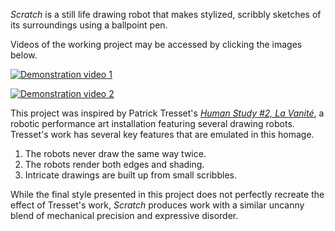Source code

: *Scratch* is a still life drawing robot that makes stylized, scribbly sketches of its surroundings using a ballpoint pen. 

Videos of the working project may be accessed by clicking the images below. 

[![Demonstration video 1](https://img.youtube.com/vi/KUpjWoP0qJo/0.jpg)](https://www.youtube.com/watch?v=KUpjWoP0qJo)

[![Demonstration video 2](https://img.youtube.com/vi/cvr5bIQKvFA/0.jpg)](https://www.youtube.com/watch?v=cvr5bIQKvFA)

 This project was inspired by Patrick Tresset's [*Human Study #2, La Vanité*](http://patricktresset.com/new/project/human-study-2-la-vanite/), a robotic performance art installation featuring several drawing robots. Tresset's work has several key features that are emulated in this homage.

1. The robots never draw the same way twice.
2. The robots render both edges and shading. 
3. Intricate drawings are built up from small scribbles. 

While the final style presented in this project does not perfectly recreate the effect of Tresset's work, *Scratch* produces work with a similar uncanny blend of mechanical precision and expressive disorder.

- - - - - - -

= WHAT YOU SHOULD DO =
Copy the lines of the data above exactly as written, beginning with the line containing "2. The robots render both edges and shading." and ending with the line containing "3. Intricate drawings", and leave out all other lines.

= SOLUTION TO THIS TASK =
2. The robots render both edges and shading. 
3. Intricate drawings are built up from small scribbles. 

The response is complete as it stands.